<<<<

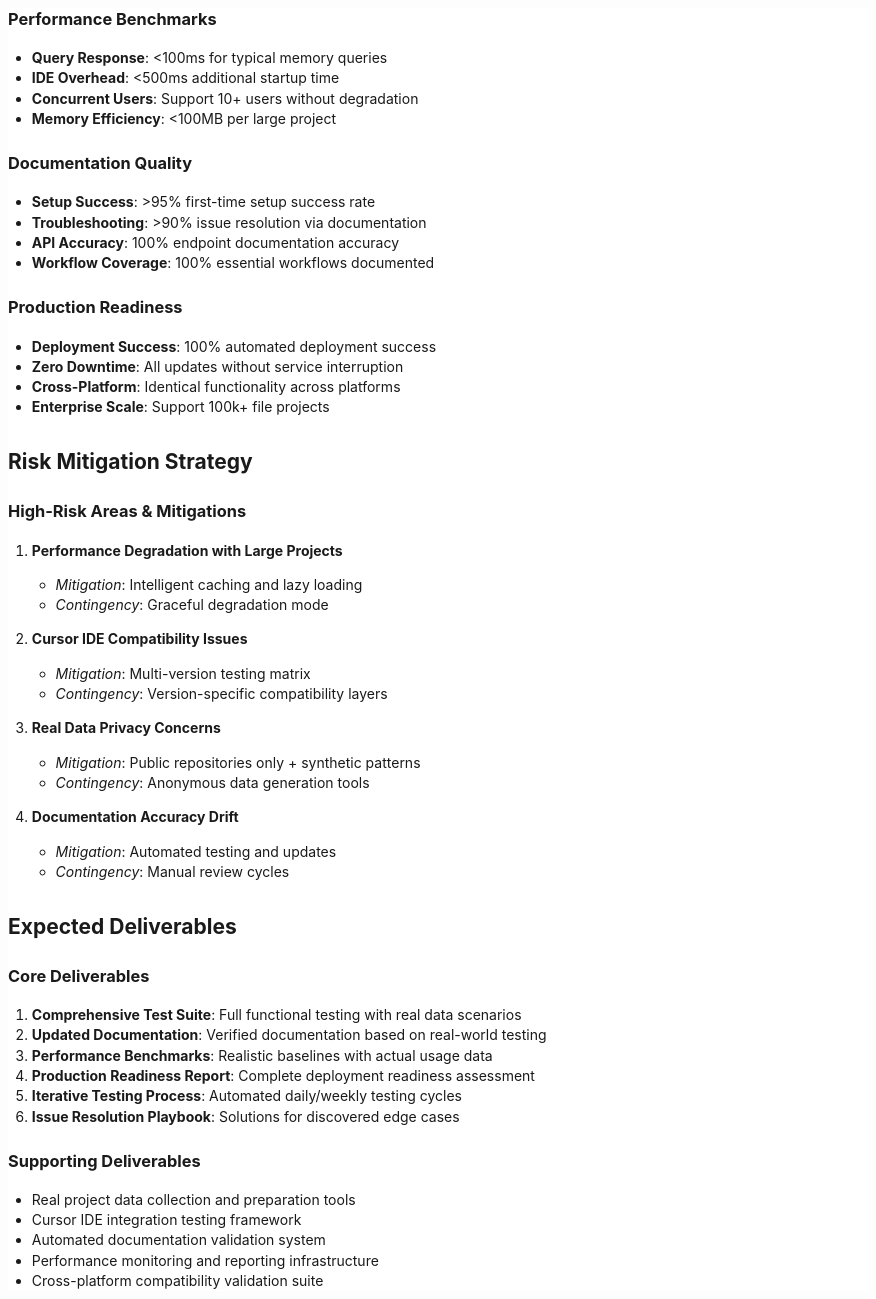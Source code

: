 ### Performance Benchmarks
- **Query Response**: <100ms for typical memory queries
- **IDE Overhead**: <500ms additional startup time
- **Concurrent Users**: Support 10+ users without degradation
- **Memory Efficiency**: <100MB per large project

### Documentation Quality
- **Setup Success**: >95% first-time setup success rate
- **Troubleshooting**: >90% issue resolution via documentation
- **API Accuracy**: 100% endpoint documentation accuracy
- **Workflow Coverage**: 100% essential workflows documented

### Production Readiness
- **Deployment Success**: 100% automated deployment success
- **Zero Downtime**: All updates without service interruption
- **Cross-Platform**: Identical functionality across platforms
- **Enterprise Scale**: Support 100k+ file projects

## Risk Mitigation Strategy

### High-Risk Areas & Mitigations

1. **Performance Degradation with Large Projects**
   - *Mitigation*: Intelligent caching and lazy loading
   - *Contingency*: Graceful degradation mode

2. **Cursor IDE Compatibility Issues**
   - *Mitigation*: Multi-version testing matrix
   - *Contingency*: Version-specific compatibility layers

3. **Real Data Privacy Concerns**
   - *Mitigation*: Public repositories only + synthetic patterns
   - *Contingency*: Anonymous data generation tools

4. **Documentation Accuracy Drift**
   - *Mitigation*: Automated testing and updates
   - *Contingency*: Manual review cycles

## Expected Deliverables

### Core Deliverables
1. **Comprehensive Test Suite**: Full functional testing with real data scenarios
2. **Updated Documentation**: Verified documentation based on real-world testing
3. **Performance Benchmarks**: Realistic baselines with actual usage data
4. **Production Readiness Report**: Complete deployment readiness assessment
5. **Iterative Testing Process**: Automated daily/weekly testing cycles
6. **Issue Resolution Playbook**: Solutions for discovered edge cases

### Supporting Deliverables
- Real project data collection and preparation tools
- Cursor IDE integration testing framework
- Automated documentation validation system
- Performance monitoring and reporting infrastructure
- Cross-platform compatibility validation suite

>>>>

## DIRECTIONS FOR THIS TASK
In the lines above, find the word "cycles" and copy each line that contains it.

## EXERCISE RESULT
   - *Contingency*: Manual review cycles
5. **Iterative Testing Process**: Automated daily/weekly testing cycles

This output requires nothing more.